Zina Brozia born Ambrozine Baptiste (1876–1958) was a French operatic soprano who made her début at the Opéra Comique in 1905 and at the Opéra Garnier in 1908. Brozia also performed in Brussels, Parma and Boston.

==Biography==
Born on 29 June 1876 in Bourg-lès-Valence in south-eastern France, Ambrozine Baptiste was the daughter of Joseph Baptiste, a glazer, and Irma Chopin. (She later adopted the stage name of Zina Brozia, an anagram of Ambrozine.) She was the youngest of three sisters and one brother. She studied under the Romanian soprano Elena Theodorini. After an initial début as Marguerite in Faust at the Théâtre de la Monnaie in Brussels (1904–1905), on 13 September 1905, she made her Paris début at the Opéra Comique, playing Violetta in Verdi's La Traviata. Still at the Opéra Comique, on 27 March 1906, she created the role of Séso in the première of Camille Erlanger's Aphrodite. In 1907, she performed at the Opéra de Monte-Carlo, first as Elena in Arrigo Boito's Mefistofele, then as Élisabeth in Verdi's Don Carlos.

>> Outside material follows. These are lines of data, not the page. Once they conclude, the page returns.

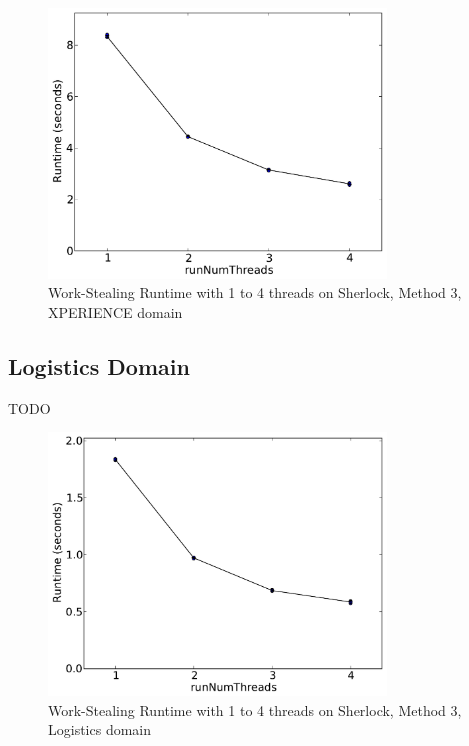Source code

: \documentclass[12pt,twoside,abbrevs,msc,ai,notimes,logo,sansheadings]{infthesis}
\begin{document}
  \begin{figure}[!htbp]
  \begin{centering}
  \includegraphics[width=0.8\textwidth]{images/threads-xper5-sherlock-3-1}
  \par\end{centering}
  \caption{Work-Stealing Runtime with 1 to 4 threads on Sherlock, Method 3, XPERIENCE domain}
  \end{figure}
  
  \subsection{Logistics Domain}
  TODO
  
  \begin{figure}[!htbp]
  \begin{centering}
  \includegraphics[width=0.8\textwidth]{images/threads-log3-sherlock-3-1}
  \par\end{centering}
  \caption{Work-Stealing Runtime with 1 to 4 threads on Sherlock, Method 3, Logistics domain}
  \end{figure}
  
\end{document}
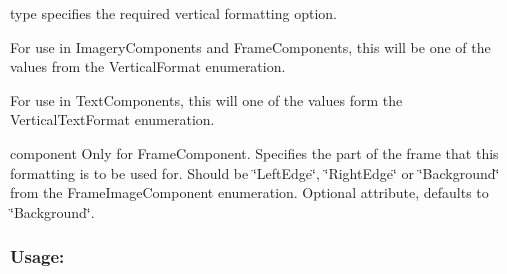 \begin{DoxyItemize}
\item {\ttfamily type} specifies the required vertical formatting option. 
\begin{DoxyItemize}
\item For use in Imagery\+Components and Frame\+Components, this will be one of the values from the Vertical\+Format enumeration. 
\item For use in Text\+Components, this will one of the values form the Vertical\+Text\+Format enumeration. 
\end{DoxyItemize}
\item {\ttfamily component} Only for Frame\+Component. Specifies the part of the frame that this formatting is to be used for. Should be \char`\"{}\+Left\+Edge\char`\"{}, \char`\"{}\+Right\+Edge\char`\"{} or \char`\"{}\+Background\char`\"{} from the Frame\+Image\+Component enumeration. Optional attribute, defaults to \char`\"{}\+Background\char`\"{}. 
\end{DoxyItemize}\hypertarget{fal_element_ref_fal_elem_ref_sec_36_3}{}\subsubsection{Usage\+:}\label{fal_element_ref_fal_elem_ref_sec_36_3}

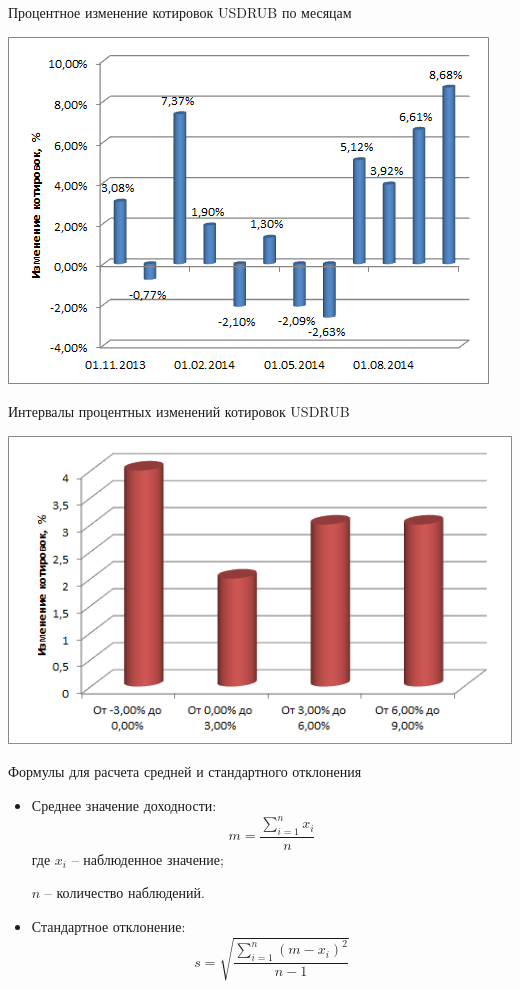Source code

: \documentclass[_fin_decisions_lectures.tex]{subfiles}
\begin{document}
\begin{frame}{Процентное изменение котировок USDRUB по месяцам}
\begin{center}
\includegraphics[scale=0.8]{img/usdrubdeltaperc}
\end{center}
\end{frame}
\begin{frame}{Интервалы процентных изменений котировок  USDRUB}
\begin{center}
\includegraphics[scale=0.8]{img/usdrubquotesintervals}
\end{center}
\end{frame}
\begin{frame}{Формулы для расчета средней и стандартного отклонения}
\begin{itemize}[<+->]
\item
Среднее значение доходности:
$$m=\frac{\sum_{i=1}^n x_i}{n}$$
где $x_i$ – наблюденное значение;

$n$ – количество наблюдений.
\item
Стандартное отклонение:
$$s=\sqrt{\frac{\sum_{i=1}^n (m-x_i)^2}{n-1}}$$
\end{itemize}
\end{frame}
\end{document}
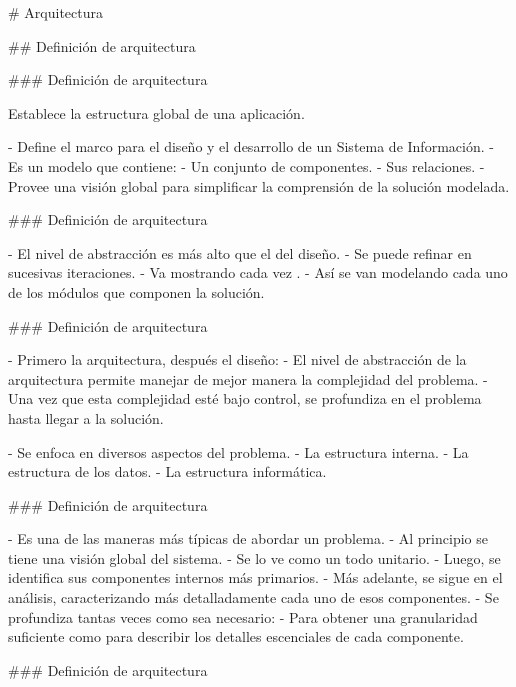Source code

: # Arquitectura

## Definición de arquitectura

### Definición de arquitectura

\vspace{-0.5em}
\buildrboxx{}
Establece la estructura global de una aplicación.
\finishrboxx

- Define el marco para el diseño y el desarrollo de un Sistema de Información.
    - Es un modelo que contiene:
        - Un conjunto de componentes.
        - Sus relaciones.
    - Provee una visión global para simplificar la comprensión de la solución modelada.

### Definición de arquitectura


- El nivel de abstracción es más alto que el del diseño.
- Se puede refinar en sucesivas iteraciones.
    - Va mostrando cada vez .
    - Así se van modelando cada uno de los módulos que componen la solución.

### Definición de arquitectura


- Primero la arquitectura, después el diseño:
    - El nivel de abstracción de la arquitectura permite manejar de mejor manera la complejidad
    del problema.
    - Una vez que esta complejidad esté bajo control, se profundiza en el
    problema hasta llegar a la solución.

- Se enfoca en diversos aspectos del problema.
    - La estructura interna.
    - La estructura de los datos.
    - La estructura informática.

### Definición de arquitectura


- Es una de las maneras más típicas de abordar un problema.
- Al principio se tiene una visión global del sistema.
    - Se lo ve como un todo unitario.
- Luego, se identifica sus componentes internos más primarios.
- Más adelante, se sigue  en el análisis,
caracterizando más detalladamente cada uno de esos componentes.
- Se profundiza tantas veces como sea necesario:
    - Para obtener una granularidad suficiente como para describir los
    detalles escenciales de cada componente.

### Definición de arquitectura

In 1908, she was active both at the Teatro Regio in Parma, as Cio-Cio-San in Madam Butterfly and in the title role of Manon, and in the Opéra Garnier in Paris, as Gilda in Rigoletto and in the title role of Thaïs. At the Garnier, she went on to perform Ophelia in Ambroise Thomas's Hamlet and Merguerite in Faust (1909). In September 1911, she played the role of Salome in Hérodiade at the Théâtre de la Gaîté.

In December 1911, she went to Boston where she appeared at the Boston Opera in various roles over the next few months, including Thaïs, Marguerite, Mimi, and Manon. By 1914, she had returned to Paris where she created Messaline in Henri Hirschmann's La danseuse de Tanagra at the Théâtre de la Gaîté.

Zina Brozia died in Paris on 13 February 1958.